The vast amount of web-based information on social media holds promise as a cost-effective alternative to in-person audits of the consumer nutrition environment. Social media, such as Twitter, Facebook and Yelp, are web-based forms of communication where people share information and create content( Reference Nguyen, Meng and Li 25 ). A growing body of research has used geographically referenced social media to assess multiple aspects of the nutrition environment, including food-borne illness outbreaks( Reference Nsoesie, Kluberg and Brownstein 26 , Reference Harrison, Jorder and Stern 27 ), the relationship between healthy food-related Twitter posts and proximity to healthy food stores( Reference Chen and Yang 28 ), and to create neighbourhood indicators of healthy food availability( Reference Nguyen, Kath and Meng 29 , Reference Gomez-Lopez, Clarke and Hill 30 ). Researchers have documented associations between the prevalence of healthy food-related postings on social media and the socio-economic characteristics of the local neighbourhood( Reference Nguyen, Kath and Meng 29 , Reference Widener and Li 31 , Reference Ghosh and Guha 32 ). Recent work has also shown a relationship between food-related social media posts and county- and state-level health outcomes( Reference Nguyen, Meng and Li 25 , Reference Nguyen, McCullough and Meng 33 ).

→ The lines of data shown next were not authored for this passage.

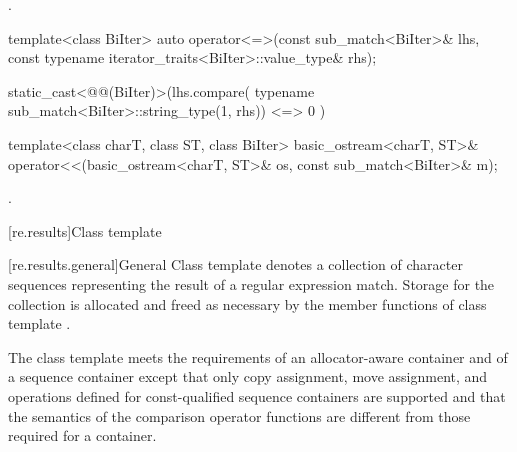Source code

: \begin{itemdescr}
\pnum
\returns
{}.
\end{itemdescr}

%
\begin{itemdecl}
template<class BiIter>
  auto operator<=>(const sub_match<BiIter>& lhs,
                   const typename iterator_traits<BiIter>::value_type& rhs);
\end{itemdecl}

\begin{itemdescr}
\pnum
\returns
\begin{codeblock}
static_cast<@@(BiIter)>(lhs.compare(
  typename sub_match<BiIter>::string_type(1, rhs))
    <=> 0
  )
\end{codeblock}
\end{itemdescr}

%
%
\begin{itemdecl}
template<class charT, class ST, class BiIter>
  basic_ostream<charT, ST>&
    operator<<(basic_ostream<charT, ST>& os, const sub_match<BiIter>& m);
\end{itemdecl}

\begin{itemdescr}
\pnum
\returns
{}.
\end{itemdescr}

[re.results]{Class template }

[re.results.general]{General}
\pnum
{}%
Class template  denotes a collection of character
sequences representing the result of a regular expression
match. Storage for the collection is allocated and freed as necessary
by the member functions of class template .

\pnum
{}%
%
The class template  meets the requirements of an
allocator-aware container and of
a sequence container
except that only
copy assignment,
move assignment, and
operations defined for const-qualified sequence containers
are supported and
that the semantics of the comparison operator functions are different from those
required for a container.

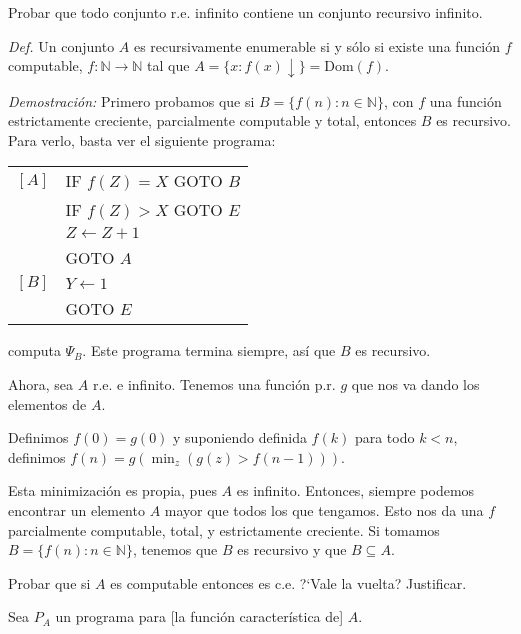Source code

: \begin{questions}
\begin{solution}
\end{solution}

\question Probar que todo conjunto r.e. infinito contiene un conjunto recursivo infinito. 


\begin{solution}
 
 {\it Def. } Un conjunto $A$ es recursivamente enumerable si y s\'olo si existe una funci\'on $f$ computable, $f: \mathbb{N} \rightarrow \mathbb{N}$ tal que $A = \{x : f(x)\downarrow \} = \text{Dom}(f)$.
 
 {\it Demostraci\'on: } Primero probamos que si $B = \{ f(n) : n \in \mathbb{N} \}$, con $f$ una funci\'on estrictamente creciente, parcialmente computable y total, entonces $B$ es recursivo. Para verlo, basta ver el siguiente programa: 

 \vspace{0.5cm}
  \begin{tabular}{rl}
    $[A]$ & IF $f(Z)=X$ GOTO $B$ \\
	  & IF $f(Z)>X$ GOTO $E$ \\ 
	  & $Z\leftarrow Z+1$\\
	  & GOTO $A$\\
    $[B]$ & $Y\leftarrow 1$ \\
	  & GOTO $E$
  \end{tabular}
 \vspace{0.5cm}
 
 computa $\Psi_B$. Este programa termina siempre, as\'i que $B$ es recursivo. 
 
 Ahora, sea $A$ r.e. e infinito. Tenemos una funci\'on p.r. $g$ que nos va dando los elementos de $A$. 
 
 Definimos $f(0) = g(0)$ y suponiendo definida $f(k)$ para todo $k<n$, definimos $f(n) = g(\min_z(g(z)>f(n-1)))$.
 
 Esta minimizaci\'on es propia, pues $A$ es infinito. Entonces, siempre podemos encontrar un elemento $A$ mayor que todos los que tengamos. Esto nos da una $f$ parcialmente computable, total, y estrictamente creciente. Si tomamos $B=\{f(n) : n \in \mathbb{N}\}$, tenemos que $B$ es recursivo y que $B\subseteq A$. 
\end{solution}

\question Probar que si $A$ es computable entonces es c.e. ?`Vale la vuelta? Justificar.

\begin{solution}
 Sea $P_A$ un programa para [la funci\'on caracter\'istica de] $A$. 
 

\end{solution}
\end{questions}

However, no research to date has explored the use of social media for assessing the nutritional content and offerings inside a community food store. The purpose of the present study was to examine the feasibility of using Yelp to assess the consumer nutrition environment. Yelp (www.yelp.com) is a popular social media site that provides a platform for consumers to post reviews of local businesses and services. In 2017, Yelp averaged over 75 million unique users per month( 34 ). User-generated content includes an overall business rating (1 to 5 stars), cost rating (1 to 4 dollar signs, representing ‘inexpensive’, ‘moderate’, ‘pricey’ and ‘ultra high-end’, respectively) and detailed text reviews from users that capture cost, quality and other aspects of the business experience.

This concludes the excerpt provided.